El presidente de la Asociación Española de Pediatría, Serafín Málaga Guerrero, ha publicado en el día de hoy una nota para aclarar la controversia surgida a partir de sendas entrevistas publicadas en medios españoles relacionadas con el asunto. En esta declaración, el presidente de la AEP, ha manifestado que no considera ningún problema el incremento progresivo del número de mujeres pediatras, considerando “beneficioso para la profesión que un número cada vez mayor de mujeres pediatras acceda a la responsabilidad del cuidado de los niños y adolescentes españoles”. Igualmente ha reconocido la obligación de las sociedades científicas de velar porque las Administraciones respeten el derecho de las mujeres pediatras a disfrutar de su bajas maternales, posibilidad de agrupación familiar, trabajo a tiempo parcial, etc., siendo en todos los casos sustituidas por pediatras. La declaración ha terminado recordando que su intención al hacer determinadas afirmaciones era la de alertar a las instituciones sobre la necesidad de modificar el sistema para cubrir las bajas por maternidad y similares.

En sus declaraciones a la prensa, el presidente de la AEP recordaba que el principal problema de la pediatría era la falta de especialistas, lo que provocaba que muchas de las bajas se cubriesen con médicos generales. “Si no se introducen cambios para compensar las bajas femeninas nos cargamos el modelo de atención pediátrica, que nos ha puesto a la cabeza de resultados en el mundo con una tasa de mortalidad infantil de las más bajas del mundo”, afirmaba Málaga en el diario El País.
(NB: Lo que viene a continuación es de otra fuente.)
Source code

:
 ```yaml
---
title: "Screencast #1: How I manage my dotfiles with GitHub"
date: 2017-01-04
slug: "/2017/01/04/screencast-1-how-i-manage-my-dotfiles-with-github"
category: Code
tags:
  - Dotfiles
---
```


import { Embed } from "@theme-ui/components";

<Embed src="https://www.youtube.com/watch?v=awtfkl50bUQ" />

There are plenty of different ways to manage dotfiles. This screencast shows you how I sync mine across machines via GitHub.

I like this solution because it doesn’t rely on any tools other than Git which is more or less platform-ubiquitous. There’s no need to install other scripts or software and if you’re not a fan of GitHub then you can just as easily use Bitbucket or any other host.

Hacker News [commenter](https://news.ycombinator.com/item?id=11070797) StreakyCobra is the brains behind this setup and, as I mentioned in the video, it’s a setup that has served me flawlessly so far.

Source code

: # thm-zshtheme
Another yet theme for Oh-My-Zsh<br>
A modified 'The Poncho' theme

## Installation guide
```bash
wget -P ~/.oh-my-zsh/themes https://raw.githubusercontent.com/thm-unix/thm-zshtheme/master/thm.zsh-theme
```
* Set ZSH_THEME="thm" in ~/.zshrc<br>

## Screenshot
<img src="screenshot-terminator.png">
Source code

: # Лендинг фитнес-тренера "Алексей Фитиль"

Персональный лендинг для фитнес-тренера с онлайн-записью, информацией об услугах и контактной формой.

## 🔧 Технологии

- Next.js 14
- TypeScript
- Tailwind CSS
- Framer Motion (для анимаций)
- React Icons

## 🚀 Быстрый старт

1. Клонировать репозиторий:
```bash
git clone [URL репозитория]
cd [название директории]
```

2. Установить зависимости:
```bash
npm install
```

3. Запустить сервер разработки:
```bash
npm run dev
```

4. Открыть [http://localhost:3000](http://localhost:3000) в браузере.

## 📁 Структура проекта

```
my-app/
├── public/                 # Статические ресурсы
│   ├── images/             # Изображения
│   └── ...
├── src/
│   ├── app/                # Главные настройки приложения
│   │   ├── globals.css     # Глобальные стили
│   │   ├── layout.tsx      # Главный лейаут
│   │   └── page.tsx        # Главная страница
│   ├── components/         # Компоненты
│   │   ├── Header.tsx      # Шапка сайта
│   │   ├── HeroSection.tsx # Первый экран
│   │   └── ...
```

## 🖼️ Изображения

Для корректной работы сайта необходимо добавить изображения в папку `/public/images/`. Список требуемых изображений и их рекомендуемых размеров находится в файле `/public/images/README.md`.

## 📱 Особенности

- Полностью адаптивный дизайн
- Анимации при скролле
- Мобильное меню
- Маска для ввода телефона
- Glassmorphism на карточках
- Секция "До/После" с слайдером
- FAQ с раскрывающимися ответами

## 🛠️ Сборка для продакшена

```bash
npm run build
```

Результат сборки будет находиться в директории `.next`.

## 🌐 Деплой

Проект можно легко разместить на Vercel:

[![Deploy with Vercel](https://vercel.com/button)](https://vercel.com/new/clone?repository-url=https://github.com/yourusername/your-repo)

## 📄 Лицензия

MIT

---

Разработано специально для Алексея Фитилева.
No debemos olvidar que, como han corroborado diferentes estudios, la inclusión de la mujer en la medicina ha traído numerosas ventajas, sobre todo en la relación médico-paciente. Por tanto, quizás sería más lógico intentar conseguir jornadas de trabajo más reducidas, para que los profesionales médicos (ya sean hombres o mujeres) puedan compatibilizar su vida personal y profesional de la forma más equilibrada, que seguir criticando (como han hecho diversos profesionales) el hecho de que las mujeres alcancen en mayoría el prestigio de ser médicos.